Amorphous Co-Mo-S nanospheres fabricated via room-temperature vulcanization for asymmetric supercapacitors

Ternary metal sulfides employed in supercapacitors exhibit better electrochemical performances than their counterpart oxides due to their superior conductivity. However, the insertion/extraction of electrolyte ions can lead to a significant volume change in electrode materials , which can result in poor cycling stability. Herein, novel amorphous Co-Mo-S nanospheres were fabricated through a facile room-temperature vulcanization method. It involves the conversion of crystalline CoMoO 4 by reacting it with Na 2 S at room temperature . In addition to the conversion of the crystalline state into an amorphous structure with more grain boundaries, which is beneficial for the transport of electron/ion and can accommodate the volume change generated by the insertion/extraction of electrolyte ions, the production of more pores led to an increased specific surface area.

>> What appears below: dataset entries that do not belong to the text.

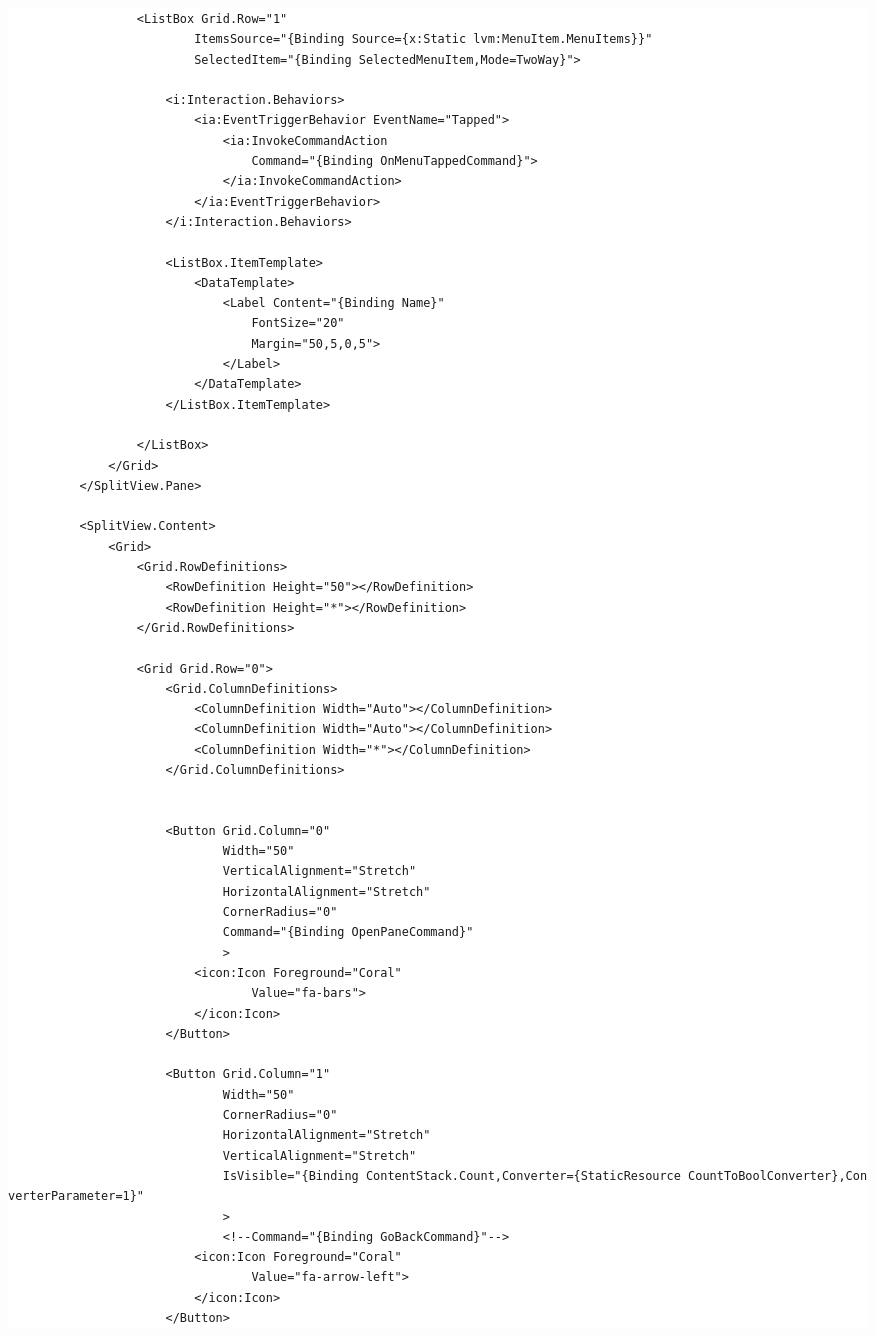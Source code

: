                       <ListBox Grid.Row="1"
                              ItemsSource="{Binding Source={x:Static lvm:MenuItem.MenuItems}}"
                              SelectedItem="{Binding SelectedMenuItem,Mode=TwoWay}">

                          <i:Interaction.Behaviors>
                              <ia:EventTriggerBehavior EventName="Tapped">
                                  <ia:InvokeCommandAction
                                      Command="{Binding OnMenuTappedCommand}">
                                  </ia:InvokeCommandAction>
                              </ia:EventTriggerBehavior>
                          </i:Interaction.Behaviors>

                          <ListBox.ItemTemplate>
                              <DataTemplate>
                                  <Label Content="{Binding Name}"
                                      FontSize="20"
                                      Margin="50,5,0,5">
                                  </Label>
                              </DataTemplate>
                          </ListBox.ItemTemplate>

                      </ListBox>
                  </Grid> 
              </SplitView.Pane>

              <SplitView.Content>
                  <Grid>
                      <Grid.RowDefinitions>
                          <RowDefinition Height="50"></RowDefinition>
                          <RowDefinition Height="*"></RowDefinition>
                      </Grid.RowDefinitions>

                      <Grid Grid.Row="0">
                          <Grid.ColumnDefinitions>
                              <ColumnDefinition Width="Auto"></ColumnDefinition>
                              <ColumnDefinition Width="Auto"></ColumnDefinition>
                              <ColumnDefinition Width="*"></ColumnDefinition>
                          </Grid.ColumnDefinitions>


                          <Button Grid.Column="0"
                                  Width="50"
                                  VerticalAlignment="Stretch"
                                  HorizontalAlignment="Stretch"
                                  CornerRadius="0"
                                  Command="{Binding OpenPaneCommand}"
                                  >
                              <icon:Icon Foreground="Coral"
                                      Value="fa-bars">
                              </icon:Icon>
                          </Button>

                          <Button Grid.Column="1"
                                  Width="50"
                                  CornerRadius="0"
                                  HorizontalAlignment="Stretch"
                                  VerticalAlignment="Stretch"
                                  IsVisible="{Binding ContentStack.Count,Converter={StaticResource CountToBoolConverter},ConverterParameter=1}"
                                  >
                                  <!--Command="{Binding GoBackCommand}"-->
                              <icon:Icon Foreground="Coral"
                                      Value="fa-arrow-left">
                              </icon:Icon>
                          </Button>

The electrochemical results indicate that the as-prepared amorphous Co-Mo-S nanospheres had a specific capacitance of up to 2049.7F/g@1 A/g together with good rate capability. The amorphous Co-Mo-S nanospheres can be used as the cathode of supercapacitors and assembled with an activated carbon anode into an asymmetric supercapacitor possessing a satisfactory energy density of 47.6 Wh kg −1 @1012.9 W kg −1 . One of the prominent features exhibited by this asymmetric device is its remarkable cyclic stability, with a capacitance retention of 107% after 10,000 cycles.